━━━ SUPPLIED DATA ━━━

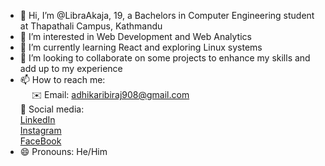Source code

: - 👋 Hi, I’m @LibraAkaja, 19, a Bachelors in Computer Engineering student at Thapathali Campus, Kathmandu  
- 👀 I’m interested in Web Development and Web Analytics
- 🌱 I’m currently learning React and exploring Linux systems
- 💞️ I’m looking to collaborate on some projects to enhance my skills and add up to my experience
- 📫 How to reach me:<br>
  &emsp;&nbsp;✉️ Email: [adhikaribiraj908@gmail.com](mailto:adhikaribiraj908@gmail.com)<br>
  📱 Social media:<br>
  [LinkedIn](https://www.linkedin.com/in/biraj-adhikari-86005b352)<br>
  [Instagram](https://www.instagram.com/birajadhikari908/)<br>
  [FaceBook](https://www.facebook.com/biraj.adhikari.39750)
- 😄 Pronouns: He/Him
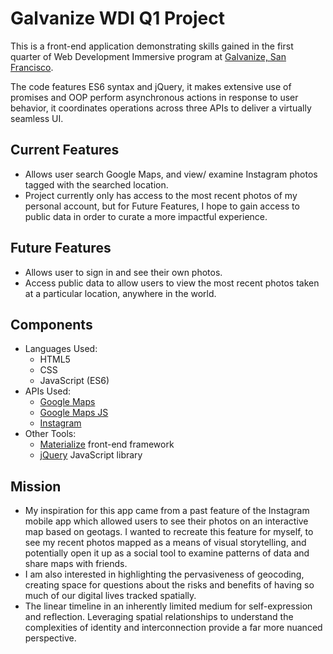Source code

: # Galvanize WDI Q1 Project

This is a front-end application demonstrating skills gained in the first quarter of Web Development Immersive program at [Galvanize, San Francisco](http://www.galvanize.com/san-francisco/campus).

The code features ES6 syntax and jQuery, it makes extensive use of promises and OOP perform asynchronous actions in response to user behavior, it coordinates operations across three APIs to deliver a virtually seamless UI.

## Current Features
* Allows user search Google Maps, and view/ examine Instagram photos tagged with the searched location.
* Project currently only has access to the most recent photos of my personal account, but for Future Features, I hope to gain access to public data in order to curate a more impactful experience.

## Future Features
* Allows user to sign in and see their own photos.
* Access public data to allow users to view the most recent photos taken at a particular location, anywhere in the world.

## Components
* Languages Used:
    * HTML5
    * CSS
    * JavaScript (ES6)
* APIs Used:
    * [Google Maps](https://developers.google.com/maps/documentation/geocoding/start)
    * [Google Maps JS](https://developers.google.com/maps/documentation/javascript/)
    * [Instagram](https://www.instagram.com/developer/)
* Other Tools:
    * [Materialize](http://materializecss.com/) front-end framework
    * [jQuery](https://code.jquery.com/) JavaScript library

## Mission
* My inspiration for this app came from a past feature of the Instagram mobile app which allowed users to see their photos on an interactive map based on geotags. I wanted to recreate this feature for myself, to see my recent photos mapped as a means of visual storytelling, and potentially open it up as a social tool to examine patterns of data and share maps with friends.
* I am also interested in highlighting the pervasiveness of geocoding, creating space for questions about the risks and benefits of having so much of our digital lives tracked spatially.
* The linear timeline in an inherently limited medium for self-expression and reflection. Leveraging spatial relationships to understand the complexities of identity and interconnection provide a far more nuanced perspective.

━━━

Give the exact lines, and only those, from the line containing "- 📫 How to reach me:<br>" through the line containing "[Instagram](https://www.instagram.com/birajadhikari908/)<br>" in the entries above.

TASK RESULT
- 📫 How to reach me:<br>
  &emsp;&nbsp;✉️ Email: [adhikaribiraj908@gmail.com](mailto:adhikaribiraj908@gmail.com)<br>
  📱 Social media:<br>
  [LinkedIn](https://www.linkedin.com/in/biraj-adhikari-86005b352)<br>
  [Instagram](https://www.instagram.com/birajadhikari908/)<br>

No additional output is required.